• Task brief: Leave the pictures out while you restate every entry below word for word.

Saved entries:
┌──
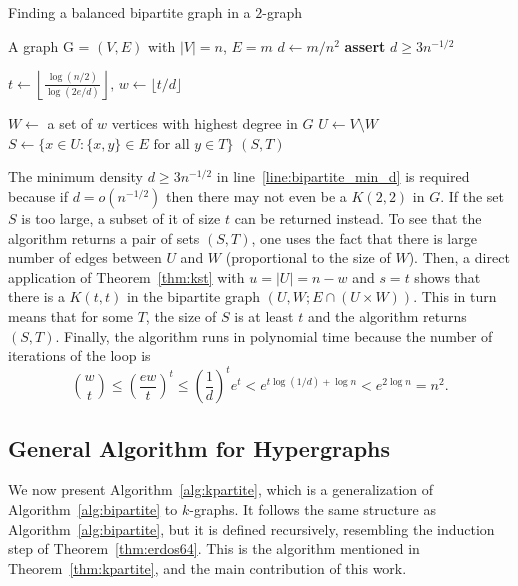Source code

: \begin{algorithm}[H]
    \caption{Finding a balanced bipartite graph in a $2$-graph}
    \label{alg:bipartite}
        \begin{algorithmic}[1]
        \Require A graph G = $(V, E)$ with $|V| = n$, $E = m$
        \State $d \gets m / n^2 $
        \State \textbf{assert} $d \geq 3 n^{-1/2}$ \label{line:bipartite_min_d}

        \State $t \gets \left\lfloor\frac{\log (n/2) }
        {\log (2e/d)}\right\rfloor,\, w \gets \lfloor t/d \rfloor$

        \State $W \gets $ a set of $w$ vertices with highest degree in $G$
        \State $U \gets V \setminus W$
         \label{line:2partite_for}
            \State $S \gets \{x \in U \colon \{x, y\} \in E \text{ for all } y \in T\}$
                \State \Return $(S, T)$
            \EndIf
        \EndFor
        \end{algorithmic}
\end{algorithm}

The minimum density $d \geq 3n^{-1/2}$ in line~\ref{line:bipartite_min_d} is required
because if $d = o\left(n^{-1/2}\right)$ then
there may not even be a $K(2, 2)$ in $G$.
If the set $S$ is too large, a subset of it of size $t$ can be returned instead.
To see that the algorithm returns a pair of sets $(S, T)$, one uses the fact that
there is large number of edges between $U$ and $W$ (proportional to the size of $W$).
Then, a direct application of Theorem~\ref{thm:kst}
with $u = |U| = n - w$ and $s = t$ shows that
there is a $K(t, t)$ in the bipartite graph $(U, W; E \cap (U \times W))$.
This in turn means that for some $T$,
the size of $S$ is at least $t$
and the algorithm returns $(S, T)$.
Finally, the algorithm runs in polynomial time because 
the  number of iterations of the loop is
\[
    \binom{w}{t} \leq
    \left(\frac{ew}{t}\right)^t \leq
    \left(\frac{1}{d}\right)^t e^t < e^{t \log (1/d) + \log n} <
    e^{2\log n} = n^2.
\]

\subsection{General Algorithm for Hypergraphs} \label{subsec:algorithm-for-k-graphs}

We now present Algorithm~\ref{alg:kpartite}, which is
a generalization of Algorithm~\ref{alg:bipartite} to $k$-graphs.
It follows the same structure as Algorithm~\ref{alg:bipartite},
but it is defined recursively, resembling the induction step of Theorem~\ref{thm:erdos64}.
This is the algorithm mentioned in Theorem~\ref{thm:kpartite},
and the main contribution of this work.

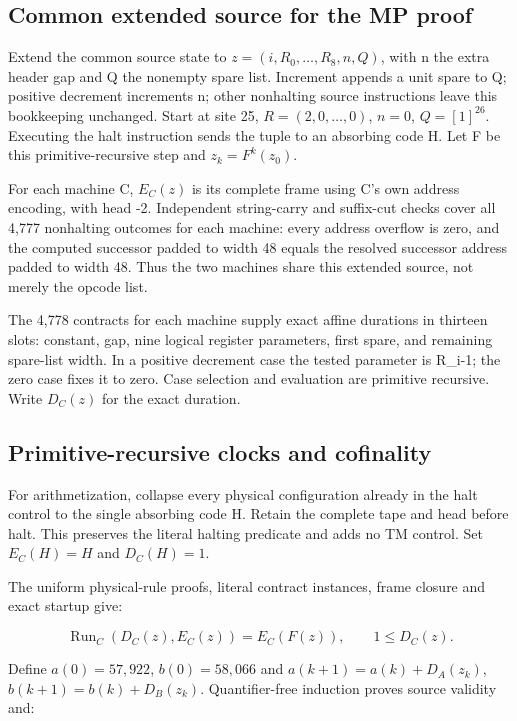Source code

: \documentclass[10pt,a4paper]{article}
\begin{document}
\subsection{Common extended source for the MP proof}\label{common-extended-source-for-the-mp-proof}

Extend the common source state to \(z=(i,R_0,\ldots,R_8,n,Q)\), with n the extra header gap and Q the nonempty spare list. Increment appends a unit spare to Q; positive decrement increments n; other nonhalting source instructions leave this bookkeeping unchanged. Start at site 25, \(R=(2,0,\ldots,0)\), \(n=0\), \(Q=[1]^{26}\). Executing the halt instruction sends the tuple to an absorbing code H. Let F be this primitive-recursive step and \(z_k=F^k(z_0)\).

For each machine C, \(E_C(z)\) is its complete frame using C's own address encoding, with head -2. Independent string-carry and suffix-cut checks cover all 4,777 nonhalting outcomes for each machine: every address overflow is zero, and the computed successor padded to width 48 equals the resolved successor address padded to width 48. Thus the two machines share this extended source, not merely the opcode list.

The 4,778 contracts for each machine supply exact affine durations in thirteen slots: constant, gap, nine logical register parameters, first spare, and remaining spare-list width. In a positive decrement case the tested parameter is R\_i-1; the zero case fixes it to zero. Case selection and evaluation are primitive recursive. Write \(D_C(z)\) for the exact duration.

\subsection{Primitive-recursive clocks and cofinality}\label{primitive-recursive-clocks-and-cofinality}

For arithmetization, collapse every physical configuration already in the halt control to the single absorbing code H. Retain the complete tape and head before halt. This preserves the literal halting predicate and adds no TM control. Set \(E_C(H)=H\) and \(D_C(H)=1\).

The uniform physical-rule proofs, literal contract instances, frame closure and exact startup give:

\[
\operatorname{Run}_C(D_C(z),E_C(z))=E_C(F(z)),\qquad 1\leq D_C(z).
\]

Define \(a(0)=57{,}922\), \(b(0)=58{,}066\) and \(a(k+1)=a(k)+D_A(z_k)\), \(b(k+1)=b(k)+D_B(z_k)\). Quantifier-free induction proves source validity and:
\end{document}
└──
• Solved exercise:
Source code

: \begin{algorithm}[H]
    \caption{Finding a balanced bipartite graph in a $2$-graph}
    \label{alg:bipartite}
        \begin{algorithmic}[1]
        \Require A graph G = $(V, E)$ with $|V| = n$, $E = m$
        \State $d \gets m / n^2 $
        \State \textbf{assert} $d \geq 3 n^{-1/2}$ \label{line:bipartite_min_d}

        \State $t \gets \left\lfloor\frac{\log (n/2) }
        {\log (2e/d)}\right\rfloor,\, w \gets \lfloor t/d \rfloor$

        \State $W \gets $ a set of $w$ vertices with highest degree in $G$
        \State $U \gets V \setminus W$
         \label{line:2partite_for}
            \State $S \gets \{x \in U \colon \{x, y\} \in E \text{ for all } y \in T\}$
                \State \Return $(S, T)$
            \EndIf
        \EndFor
        \end{algorithmic}
\end{algorithm}

The minimum density $d \geq 3n^{-1/2}$ in line~\ref{line:bipartite_min_d} is required
because if $d = o\left(n^{-1/2}\right)$ then
there may not even be a $K(2, 2)$ in $G$.
If the set $S$ is too large, a subset of it of size $t$ can be returned instead.
To see that the algorithm returns a pair of sets $(S, T)$, one uses the fact that
there is large number of edges between $U$ and $W$ (proportional to the size of $W$).
Then, a direct application of Theorem~\ref{thm:kst}
with $u = |U| = n - w$ and $s = t$ shows that
there is a $K(t, t)$ in the bipartite graph $(U, W; E \cap (U \times W))$.
This in turn means that for some $T$,
the size of $S$ is at least $t$
and the algorithm returns $(S, T)$.
Finally, the algorithm runs in polynomial time because 
the  number of iterations of the loop is
\[
    \binom{w}{t} \leq
    \left(\frac{ew}{t}\right)^t \leq
    \left(\frac{1}{d}\right)^t e^t < e^{t \log (1/d) + \log n} <
    e^{2\log n} = n^2.
\]

\subsection{General Algorithm for Hypergraphs} \label{subsec:algorithm-for-k-graphs}

We now present Algorithm~\ref{alg:kpartite}, which is
a generalization of Algorithm~\ref{alg:bipartite} to $k$-graphs.
It follows the same structure as Algorithm~\ref{alg:bipartite},
but it is defined recursively, resembling the induction step of Theorem~\ref{thm:erdos64}.
This is the algorithm mentioned in Theorem~\ref{thm:kpartite},
and the main contribution of this work.

Source code

: \documentclass[10pt,a4paper]{article}
\begin{document}
\subsection{Common extended source for the MP proof}\label{common-extended-source-for-the-mp-proof}

Extend the common source state to \(z=(i,R_0,\ldots,R_8,n,Q)\), with n the extra header gap and Q the nonempty spare list. Increment appends a unit spare to Q; positive decrement increments n; other nonhalting source instructions leave this bookkeeping unchanged. Start at site 25, \(R=(2,0,\ldots,0)\), \(n=0\), \(Q=[1]^{26}\). Executing the halt instruction sends the tuple to an absorbing code H. Let F be this primitive-recursive step and \(z_k=F^k(z_0)\).

For each machine C, \(E_C(z)\) is its complete frame using C's own address encoding, with head -2. Independent string-carry and suffix-cut checks cover all 4,777 nonhalting outcomes for each machine: every address overflow is zero, and the computed successor padded to width 48 equals the resolved successor address padded to width 48. Thus the two machines share this extended source, not merely the opcode list.

The 4,778 contracts for each machine supply exact affine durations in thirteen slots: constant, gap, nine logical register parameters, first spare, and remaining spare-list width. In a positive decrement case the tested parameter is R\_i-1; the zero case fixes it to zero. Case selection and evaluation are primitive recursive. Write \(D_C(z)\) for the exact duration.

\subsection{Primitive-recursive clocks and cofinality}\label{primitive-recursive-clocks-and-cofinality}

For arithmetization, collapse every physical configuration already in the halt control to the single absorbing code H. Retain the complete tape and head before halt. This preserves the literal halting predicate and adds no TM control. Set \(E_C(H)=H\) and \(D_C(H)=1\).

The uniform physical-rule proofs, literal contract instances, frame closure and exact startup give:

\[
\operatorname{Run}_C(D_C(z),E_C(z))=E_C(F(z)),\qquad 1\leq D_C(z).
\]

Define \(a(0)=57{,}922\), \(b(0)=58{,}066\) and \(a(k+1)=a(k)+D_A(z_k)\), \(b(k+1)=b(k)+D_B(z_k)\). Quantifier-free induction proves source validity and:
\end{document}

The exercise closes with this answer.